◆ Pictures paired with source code
-- Opening Marker --

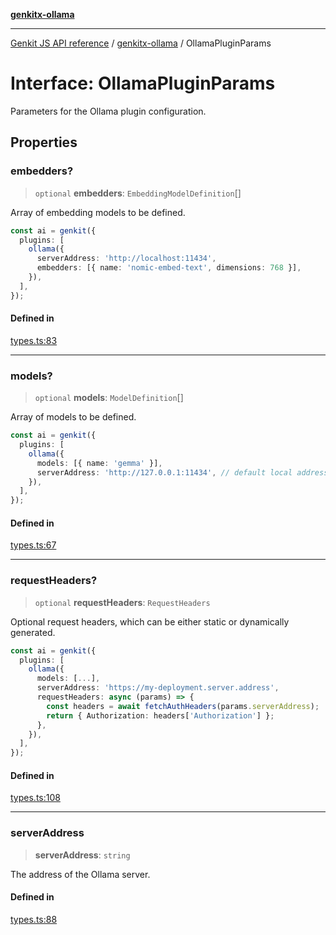 [**genkitx-ollama**](../README.md)

***

[Genkit JS API reference](../../README.md) / [genkitx-ollama](../README.md) / OllamaPluginParams

# Interface: OllamaPluginParams

Parameters for the Ollama plugin configuration.

## Properties

### embedders?

> `optional` **embedders**: `EmbeddingModelDefinition`[]

Array of embedding models to be defined.

```ts
const ai = genkit({
  plugins: [
    ollama({
      serverAddress: 'http://localhost:11434',
      embedders: [{ name: 'nomic-embed-text', dimensions: 768 }],
    }),
  ],
});
```

#### Defined in

[types.ts:83](https://github.com/firebase/genkit/blob/286538acadb0c266800cfa4edc099546226d5af8/js/plugins/ollama/src/types.ts#L83)

***

### models?

> `optional` **models**: `ModelDefinition`[]

Array of models to be defined.

```ts
const ai = genkit({
  plugins: [
    ollama({
      models: [{ name: 'gemma' }],
      serverAddress: 'http://127.0.0.1:11434', // default local address
    }),
  ],
});
```

#### Defined in

[types.ts:67](https://github.com/firebase/genkit/blob/286538acadb0c266800cfa4edc099546226d5af8/js/plugins/ollama/src/types.ts#L67)

***

### requestHeaders?

> `optional` **requestHeaders**: `RequestHeaders`

Optional request headers, which can be either static or dynamically generated.

```ts
const ai = genkit({
  plugins: [
    ollama({
      models: [...],
      serverAddress: 'https://my-deployment.server.address',
      requestHeaders: async (params) => {
        const headers = await fetchAuthHeaders(params.serverAddress);
        return { Authorization: headers['Authorization'] };
      },
    }),
  ],
});
```

#### Defined in

[types.ts:108](https://github.com/firebase/genkit/blob/286538acadb0c266800cfa4edc099546226d5af8/js/plugins/ollama/src/types.ts#L108)

***

### serverAddress

> **serverAddress**: `string`

The address of the Ollama server.

#### Defined in

[types.ts:88](https://github.com/firebase/genkit/blob/286538acadb0c266800cfa4edc099546226d5af8/js/plugins/ollama/src/types.ts#L88)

-- Closing Marker --

◆ REQUIRED ACTION
Please return every line of the records that contains the word "embedders".

◆ SOLUTION FOR THIS TASK
### embedders?
> `optional` **embedders**: `EmbeddingModelDefinition`[]
      embedders: [{ name: 'nomic-embed-text', dimensions: 768 }],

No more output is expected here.